**Your objective:** Where in the material does the word "english" appear? Copy each line that has it.

**Input records:**
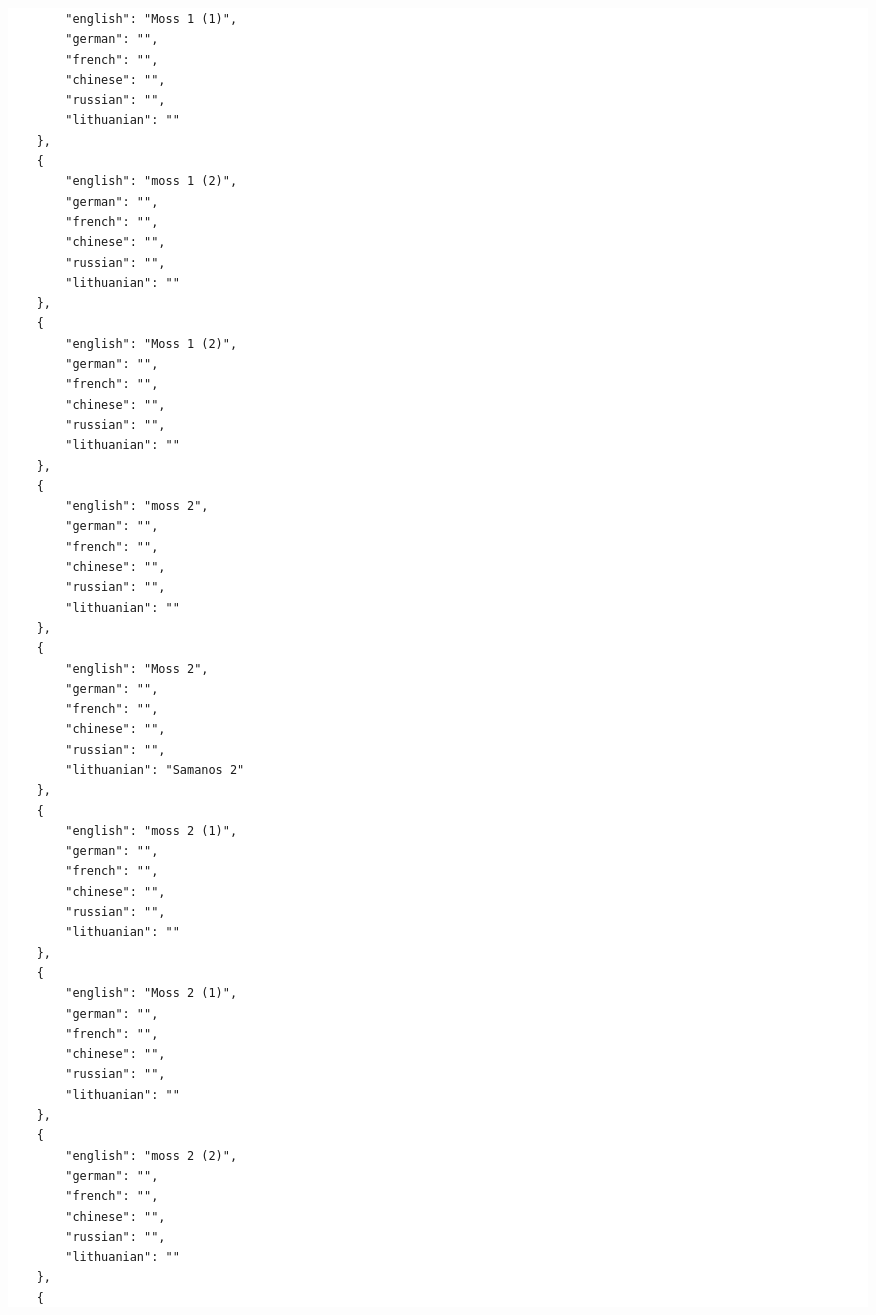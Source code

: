             "english": "Moss 1 (1)",
            "german": "",
            "french": "",
            "chinese": "",
            "russian": "",
            "lithuanian": ""
        },
        {
            "english": "moss 1 (2)",
            "german": "",
            "french": "",
            "chinese": "",
            "russian": "",
            "lithuanian": ""
        },
        {
            "english": "Moss 1 (2)",
            "german": "",
            "french": "",
            "chinese": "",
            "russian": "",
            "lithuanian": ""
        },
        {
            "english": "moss 2",
            "german": "",
            "french": "",
            "chinese": "",
            "russian": "",
            "lithuanian": ""
        },
        {
            "english": "Moss 2",
            "german": "",
            "french": "",
            "chinese": "",
            "russian": "",
            "lithuanian": "Samanos 2"
        },
        {
            "english": "moss 2 (1)",
            "german": "",
            "french": "",
            "chinese": "",
            "russian": "",
            "lithuanian": ""
        },
        {
            "english": "Moss 2 (1)",
            "german": "",
            "french": "",
            "chinese": "",
            "russian": "",
            "lithuanian": ""
        },
        {
            "english": "moss 2 (2)",
            "german": "",
            "french": "",
            "chinese": "",
            "russian": "",
            "lithuanian": ""
        },
        {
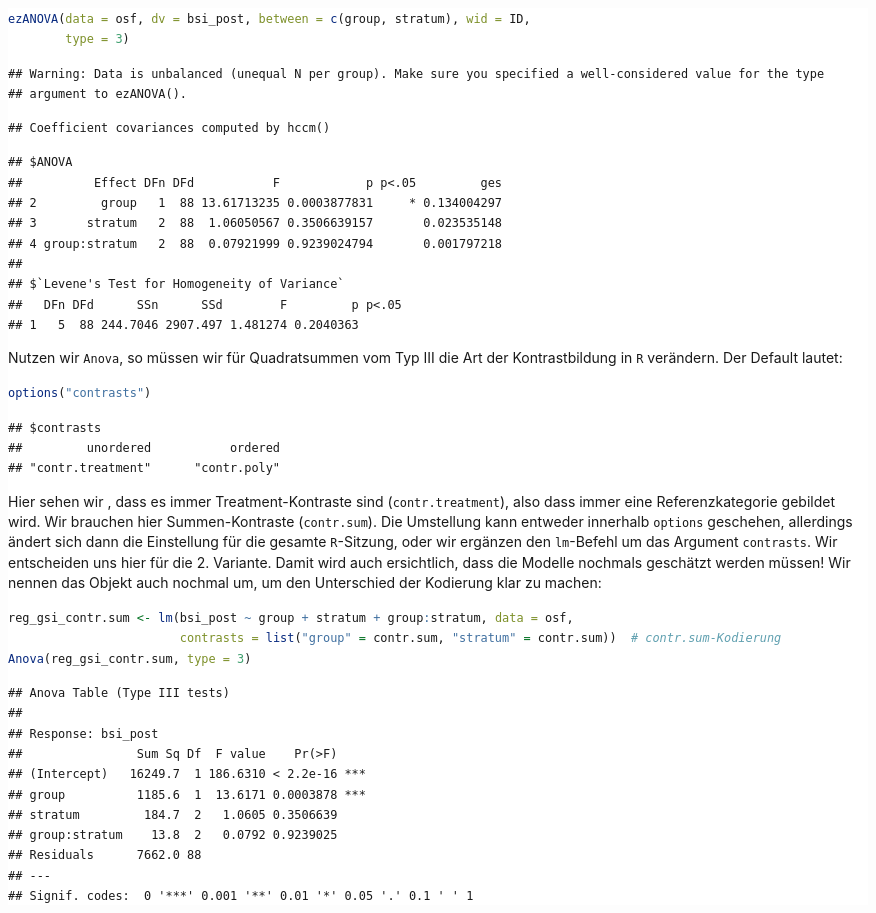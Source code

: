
 ```r
ezANOVA(data = osf, dv = bsi_post, between = c(group, stratum), wid = ID,
        type = 3)
```

```
## Warning: Data is unbalanced (unequal N per group). Make sure you specified a well-considered value for the type
## argument to ezANOVA().
```

```
## Coefficient covariances computed by hccm()
```

```
## $ANOVA
##          Effect DFn DFd           F            p p<.05         ges
## 2         group   1  88 13.61713235 0.0003877831     * 0.134004297
## 3       stratum   2  88  1.06050567 0.3506639157       0.023535148
## 4 group:stratum   2  88  0.07921999 0.9239024794       0.001797218
## 
## $`Levene's Test for Homogeneity of Variance`
##   DFn DFd      SSn      SSd        F         p p<.05
## 1   5  88 244.7046 2907.497 1.481274 0.2040363
```

Nutzen wir `Anova`, so müssen wir für Quadratsummen vom Typ III die Art der Kontrastbildung in `R` verändern. Der Default lautet:


```r
options("contrasts")
```

```
## $contrasts
##         unordered           ordered 
## "contr.treatment"      "contr.poly"
```

Hier sehen wir , dass es immer Treatment-Kontraste sind (`contr.treatment`), also dass  immer eine Referenzkategorie gebildet wird. Wir brauchen hier Summen-Kontraste (`contr.sum`). Die Umstellung kann entweder innerhalb `options` geschehen, allerdings ändert sich dann die Einstellung für die gesamte `R`-Sitzung, oder wir ergänzen den `lm`-Befehl um das Argument `contrasts`. Wir entscheiden uns hier für die 2. Variante. Damit wird auch ersichtlich, dass die Modelle nochmals geschätzt werden müssen! Wir nennen das Objekt auch nochmal um, um den Unterschied der Kodierung klar zu machen:


```r
reg_gsi_contr.sum <- lm(bsi_post ~ group + stratum + group:stratum, data = osf, 
                        contrasts = list("group" = contr.sum, "stratum" = contr.sum))  # contr.sum-Kodierung
Anova(reg_gsi_contr.sum, type = 3)
```

```
## Anova Table (Type III tests)
## 
## Response: bsi_post
##                Sum Sq Df  F value    Pr(>F)    
## (Intercept)   16249.7  1 186.6310 < 2.2e-16 ***
## group          1185.6  1  13.6171 0.0003878 ***
## stratum         184.7  2   1.0605 0.3506639    
## group:stratum    13.8  2   0.0792 0.9239025    
## Residuals      7662.0 88                       
## ---
## Signif. codes:  0 '***' 0.001 '**' 0.01 '*' 0.05 '.' 0.1 ' ' 1
```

**Exercise output:**
:             "english": "Moss 1 (1)",
            "english": "moss 1 (2)",
            "english": "Moss 1 (2)",
            "english": "moss 2",
            "english": "Moss 2",
            "english": "moss 2 (1)",
            "english": "Moss 2 (1)",
            "english": "moss 2 (2)",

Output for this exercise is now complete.